● Goal of the exercise
Lines with the word "tổng": copy all of them from the entries below.

[Rendered images with source text]
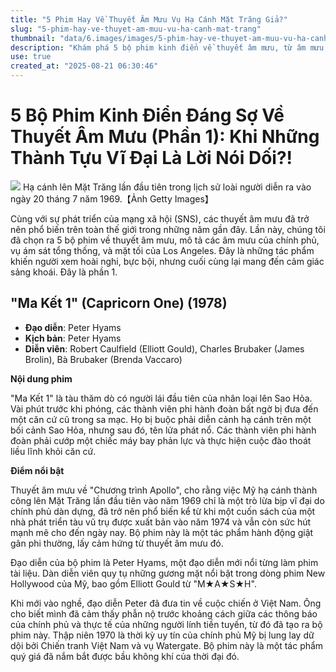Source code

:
 ```yaml
---
title: "5 Phim Hay Về Thuyết Âm Mưu Vụ Hạ Cánh Mặt Trăng Giả?"
slug: "5-phim-hay-ve-thuyet-am-muu-vu-ha-canh-mat-trang"
thumbnail: "data/6.images/images/5-phim-hay-ve-thuyet-am-muu-vu-ha-canh-mat-trang.webp"
description: "Khám phá 5 bộ phim kinh điển về thuyết âm mưu, từ âm mưu chính phủ đến vụ ám sát tổng thống, khiến người xem hoài nghi và suy ngẫm."
use: true
created_at: "2025-08-21 06:30:46"
---
```


# 5 Bộ Phim Kinh Điển Đáng Sợ Về Thuyết Âm Mưu (Phần 1): Khi Những Thành Tựu Vĩ Đại Là Lời Nói Dối?!

![](/images/20250820-00010017-eigach-000-1-view.webp)
Hạ cánh lên Mặt Trăng lần đầu tiên trong lịch sử loài người diễn ra vào ngày 20 tháng 7 năm 1969.【Ảnh Getty Images】

Cùng với sự phát triển của mạng xã hội (SNS), các thuyết âm mưu đã trở nên phổ biến trên toàn thế giới trong những năm gần đây. Lần này, chúng tôi đã chọn ra 5 bộ phim về thuyết âm mưu, mô tả các âm mưu của chính phủ, vụ ám sát tổng thống, và mặt tối của Los Angeles. Đây là những tác phẩm khiến người xem hoài nghi, bực bội, nhưng cuối cùng lại mang đến cảm giác sảng khoái. Đây là phần 1.

## "Ma Kết 1" (Capricorn One) (1978)

*   **Đạo diễn**: Peter Hyams
*   **Kịch bản**: Peter Hyams
*   **Diễn viên**: Robert Caulfield (Elliott Gould), Charles Brubaker (James Brolin), Bà Brubaker (Brenda Vaccaro)

**Nội dung phim**

"Ma Kết 1" là tàu thăm dò có người lái đầu tiên của nhân loại lên Sao Hỏa. Vài phút trước khi phóng, các thành viên phi hành đoàn bất ngờ bị đưa đến một căn cứ cũ trong sa mạc. Họ bị buộc phải diễn cảnh hạ cánh trên một bối cảnh Sao Hỏa, nhưng sau đó, tên lửa phát nổ. Các thành viên phi hành đoàn phải cướp một chiếc máy bay phản lực và thực hiện cuộc đào thoát liều lĩnh khỏi căn cứ.

**Điểm nổi bật**

Thuyết âm mưu về "Chương trình Apollo", cho rằng việc Mỹ hạ cánh thành công lên Mặt Trăng lần đầu tiên vào năm 1969 chỉ là một trò lừa bịp vĩ đại do chính phủ dàn dựng, đã trở nên phổ biến kể từ khi một cuốn sách của một nhà phát triển tàu vũ trụ được xuất bản vào năm 1974 và vẫn còn sức hút mạnh mẽ cho đến ngày nay. Bộ phim này là một tác phẩm hành động giật gân phi thường, lấy cảm hứng từ thuyết âm mưu đó.

Đạo diễn của bộ phim là Peter Hyams, một đạo diễn mới nổi từng làm phim tài liệu. Dàn diễn viên quy tụ những gương mặt nổi bật trong dòng phim New Hollywood của Mỹ, bao gồm Elliott Gould từ "M★A★S★H".

Khi mới vào nghề, đạo diễn Peter đã đưa tin về cuộc chiến ở Việt Nam. Ông cho biết mình đã cảm thấy phẫn nộ trước khoảng cách giữa các thông báo của chính phủ và thực tế của những người lính tiền tuyến, từ đó đã tạo ra bộ phim này. Thập niên 1970 là thời kỳ uy tín của chính phủ Mỹ bị lung lay dữ dội bởi Chiến tranh Việt Nam và vụ Watergate. Bộ phim này là một tác phẩm quý giá đã nắm bắt được bầu không khí của thời đại đó.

● Result of this exercise
description: "Khám phá 5 bộ phim kinh điển về thuyết âm mưu, từ âm mưu chính phủ đến vụ ám sát tổng thống, khiến người xem hoài nghi và suy ngẫm."
Cùng với sự phát triển của mạng xã hội (SNS), các thuyết âm mưu đã trở nên phổ biến trên toàn thế giới trong những năm gần đây. Lần này, chúng tôi đã chọn ra 5 bộ phim về thuyết âm mưu, mô tả các âm mưu của chính phủ, vụ ám sát tổng thống, và mặt tối của Los Angeles. Đây là những tác phẩm khiến người xem hoài nghi, bực bội, nhưng cuối cùng lại mang đến cảm giác sảng khoái. Đây là phần 1.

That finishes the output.